Springtime, Repentance, and the God Who Does Extraordinary Things
Podcasts > The Common Good
The idea of “the common good” has a rich history within the Christian church. It’s the notion that, as we pursue Jesus in our lives and in the lives of others, we are fulfilling God’s purposes for His creation. This pursuit can be messy. It means rolling up our sleeves and creating space for hard conversations about real issues that impact our lives. Things like parenting, marriage, finances, politics, art, and culture. On The Common Good, Brian From creates space to have these conversations, to sit with the big questions that we all have, to sometimes disagree, but to always look for the chance to create common good, by following after Jesus. Brian welcome listeners to join them in these conversations, to bring their own questions, hopes, and struggles, and to ultimately share in a journey to see God’s design for all of us fulfilled.
Friday, April 24, 2026
It's a big Friday in the From household — prom night for two kids at Wheaton Academy — and Brian opens the hour with something deeper than small talk: a reflection on what springtime is actually trying to tell us. From the birds waking up to the grass turning green again, Brian makes the case that God didn't design seasons by accident. The cycle of death and new life is a picture written into creation itself, and for anyone living under the weight of broken dreams or regret, it carries a message worth hearing.

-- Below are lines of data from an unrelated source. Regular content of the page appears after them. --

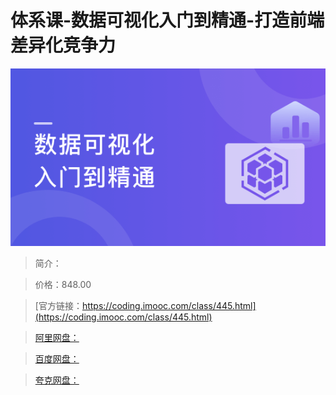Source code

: # 体系课-数据可视化入门到精通-打造前端差异化竞争力

![img](../../assets/5fc07b8509a05b3105400304.png)

> 简介：

> 价格：848.00

> [官方链接：https://coding.imooc.com/class/445.html](https://coding.imooc.com/class/445.html)

> [阿里网盘：]()

> [百度网盘：]()

> [夸克网盘：]()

From there, Brian revisits a Trevin Wax piece on hypocrisy and repentance that's been rattling around in his head — and lands on a phrase worth sitting with: shoot high and repent often. Moral mediocrity dressed up as humility, Wax warns, is just a different kind of rot.
Brian also reflects on NFL wide receiver Cooper Kupp's remarks at a men's event in Minnesota, where Kupp articulated something rare: a clear-eyed understanding of why he plays football, and it isn't for Super Bowls. Then Brian weighs in on the unraveling Mike Vrabel/Diana Russini scandal — not to pile on, but to ask the harder question it raises about the hidden corners in all of our lives.
Rounding out the hour: a story on young Americans doing a month-long smartphone detox, a meditation on what the great Bible stories all have in common, and a look at Randy Alcorn's vision of worship, music, and ordinary life in heaven.